The company quietly built traction in commercial real estate before expanding into adjacent verticals. By the time Chris Kack was brought in as CEO in March 2017 (following a $2.5M Series A in September 2016), Sales Scout had reached a $35k/month run rate but needed professional leadership to scale. Kack, a 35-year veteran of the data analytics and marketing technology space with experience at Equifax, Experian, and other Fortune 500 firms, saw what others missed: a company with proprietary data, minimal marketing spend, and explosive organic growth potential. The board had made his hiring a contingency of the Series A round.

What Worked (and What Didn't)

Kack's playbook was ruthlessly efficient. Instead of hiring a massive sales team, he hired one person to "beat the street" and achieved 24% month-over-month growth with near-zero marketing spend. The secret was in the product and customer experience: when Sales Scout's data worked, customers didn't just renew—they expanded. Enterprise customers like CenturyLink, Mitel, RingCentral, and Windstream rolled out the platform across their channel partners. The company signed 10-12 new telcos in just four months through partner expansion alone.
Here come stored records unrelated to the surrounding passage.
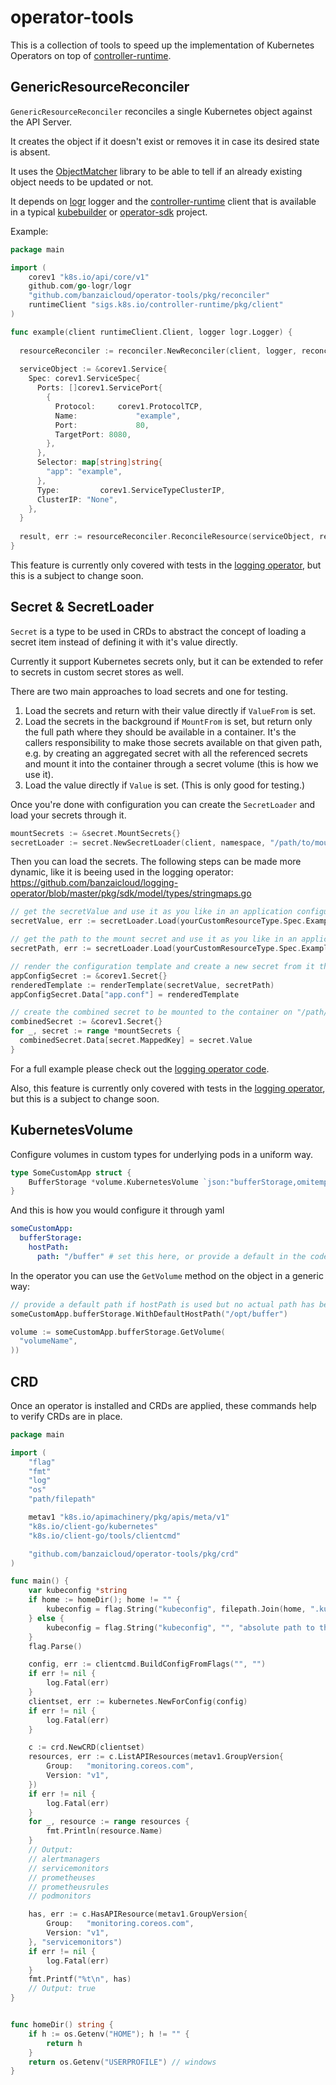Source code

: # operator-tools

This is a collection of tools to speed up the implementation of Kubernetes Operators on top of [controller-runtime](https://github.com/kubernetes-sigs/controller-runtime).

## GenericResourceReconciler

`GenericResourceReconciler` reconciles a single Kubernetes object against the API Server.

It creates the object if it doesn't exist or removes it in case its desired state is absent.

It uses the [ObjectMatcher](https://github.com/banzaicloud/k8s-objectmatcher) library to be able to tell if an already
existing object needs to be updated or not.

It depends on [logr](github.com/go-logr/logr) logger and the [controller-runtime](sigs.k8s.io/controller-runtime) client
that is available in a typical [kubebuilder](https://github.com/kubernetes-sigs/kubebuilder) or [operator-sdk](https://github.com/operator-framework/operator-sdk) project.

Example:
```go
package main

import (
	corev1 "k8s.io/api/core/v1"
	github.com/go-logr/logr
	"github.com/banzaicloud/operator-tools/pkg/reconciler"
	runtimeClient "sigs.k8s.io/controller-runtime/pkg/client"
)

func example(client runtimeClient.Client, logger logr.Logger) {
	
  resourceReconciler := reconciler.NewReconciler(client, logger, reconciler.ReconcilerOpts{})
  
  serviceObject := &corev1.Service{
    Spec: corev1.ServiceSpec{
      Ports: []corev1.ServicePort{
        {
          Protocol:		corev1.ProtocolTCP,
          Name:				"example",
          Port:				80,
          TargetPort: 8080,
        },
      },
      Selector:	map[string]string{
        "app": "example",
      },
      Type:			corev1.ServiceTypeClusterIP,
      ClusterIP: "None",
    },
  }
  
  result, err := resourceReconciler.ReconcileResource(serviceObject, reconciler.StatePresent)
}

```

This feature is currently only covered with tests in the [logging operator](https://github.com/banzaicloud/logging-operator),
but this is a subject to change soon.

## Secret & SecretLoader

`Secret` is a type to be used in CRDs to abstract the concept of loading a secret item instead of defining it with it's value directly.

Currently it support Kubernetes secrets only, but it can be extended to refer to secrets in custom secret stores as well.

There are two main approaches to load secrets and one for testing. 
 
1. Load the secrets and return with their value directly if `ValueFrom` is set.
1. Load the secrets in the background if `MountFrom` is set, but return only the full path where they should be available in a container. 
It's the callers responsibility to make those secrets available on that given path, e.g. by creating an aggregated secret with all
the referenced secrets and mount it into the container through a secret volume (this is how we use it).
1. Load the value directly if `Value` is set. (This is only good for testing.)

Once you're done with configuration you can create the `SecretLoader` and load your secrets through it.

```go
mountSecrets := &secret.MountSecrets{}
secretLoader := secret.NewSecretLoader(client, namespace, "/path/to/mount", mountSecrets)
```

Then you can load the secrets. The following steps can be made more dynamic, like it is beeing used in the logging operator:
https://github.com/banzaicloud/logging-operator/blob/master/pkg/sdk/model/types/stringmaps.go

```go
// get the secretValue and use it as you like in an application configuration template for example
secretValue, err := secretLoader.Load(yourCustomResourceType.Spec.ExampleSecretField)

// get the path to the mount secret and use it as you like in an application configuration template for example
secretPath, err := secretLoader.Load(yourCustomResourceType.Spec.ExampleMountSecretField)

// render the configuration template and create a new secret from it that will be mounted into the container
appConfigSecret := &corev1.Secret{}
renderedTemplate := renderTemplate(secretValue, secretPath)
appConfigSecret.Data["app.conf"] = renderedTemplate

// create the combined secret to be mounted to the container on "/path/to/mount"
combinedSecret := &corev1.Secret{}
for _, secret := range *mountSecrets {
  combinedSecret.Data[secret.MappedKey] = secret.Value
}
```

For a full example please check out the [logging operator code](https://github.com/banzaicloud/logging-operator).

Also, this feature is currently only covered with tests in the [logging operator](https://github.com/banzaicloud/logging-operator),
but this is a subject to change soon.

## KubernetesVolume

Configure volumes in custom types for underlying pods in a uniform way.

```go
type SomeCustomApp struct {
	BufferStorage *volume.KubernetesVolume `json:"bufferStorage,omitempty"` 
}
```

And this is how you would configure it through yaml
```yaml
someCustomApp:
  bufferStorage:
    hostPath:
      path: "/buffer" # set this here, or provide a default in the code
```

In the operator you can use the `GetVolume` method on the object in a generic way:
```go
// provide a default path if hostPath is used but no actual path has been configured explicitly
someCustomApp.bufferStorage.WithDefaultHostPath("/opt/buffer")

volume := someCustomApp.bufferStorage.GetVolume(
  "volumeName",
))
```

## CRD

Once an operator is installed and CRDs are applied, these commands help to verify CRDs are in place.

```go
package main

import (
    "flag"
	"fmt"
	"log"
	"os"
	"path/filepath"

	metav1 "k8s.io/apimachinery/pkg/apis/meta/v1"
	"k8s.io/client-go/kubernetes"
	"k8s.io/client-go/tools/clientcmd"

	"github.com/banzaicloud/operator-tools/pkg/crd"
)

func main() {
	var kubeconfig *string
	if home := homeDir(); home != "" {
		kubeconfig = flag.String("kubeconfig", filepath.Join(home, ".kube", "config"), "(optional) absolute path to the kubeconfig file")
	} else {
		kubeconfig = flag.String("kubeconfig", "", "absolute path to the kubeconfig file")
	}
	flag.Parse()

	config, err := clientcmd.BuildConfigFromFlags("", "")
	if err != nil {
		log.Fatal(err)
	}
	clientset, err := kubernetes.NewForConfig(config)
	if err != nil {
		log.Fatal(err)
	}

	c := crd.NewCRD(clientset)
	resources, err := c.ListAPIResources(metav1.GroupVersion{
		Group:   "monitoring.coreos.com",
		Version: "v1",
	})
	if err != nil {
		log.Fatal(err)
	}
	for _, resource := range resources {
		fmt.Println(resource.Name)
	}
	// Output:
	// alertmanagers
	// servicemonitors
	// prometheuses
	// prometheusrules
	// podmonitors

	has, err := c.HasAPIResource(metav1.GroupVersion{
		Group:   "monitoring.coreos.com",
		Version: "v1",
	}, "servicemonitors")
	if err != nil {
		log.Fatal(err)
	}
	fmt.Printf("%t\n", has)
	// Output: true
}


func homeDir() string {
	if h := os.Getenv("HOME"); h != "" {
		return h
	}
	return os.Getenv("USERPROFILE") // windows
}
```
Kack made two strategic moves: First, he diversified the product mix by expanding beyond commercial real estate into telco, enterprise software, and other verticals. Second, he outsourced human verification to global teams in Macedonia, Bangladesh, and Pakistan, reducing costs while maintaining quality. This human verification layer was critical—it's where "the magic occurs," as Kack put it. The company maintained 10 million companies and 3.5 million verified decision makers in its database, far cleaner than competitors claiming 24-50 million contacts.

Where They Are Now

By December 2017, less than nine months after Kack arrived, Sales Scout had scaled from $35k to $260k in monthly recurring revenue. The company operated with roughly 100 customers (30 enterprise, 70 smaller accounts) paying an average of $2,800/month. Most importantly, they achieved <2% annual revenue churn and negative net revenue churn—meaning expansion revenue exceeded losses. With a small core team of 20 in Boulder plus 20-25 global contractors, and virtually no customer acquisition costs, the unit economics were exceptional. Enterprise customers were projected to have $300-400k lifetime values based on three-year retention at $300k ACV. Kack had just hired a VP of Marketing and was beginning to invest in Salesforce/Pardot to systematize what had worked organically, preparing for the next phase of growth.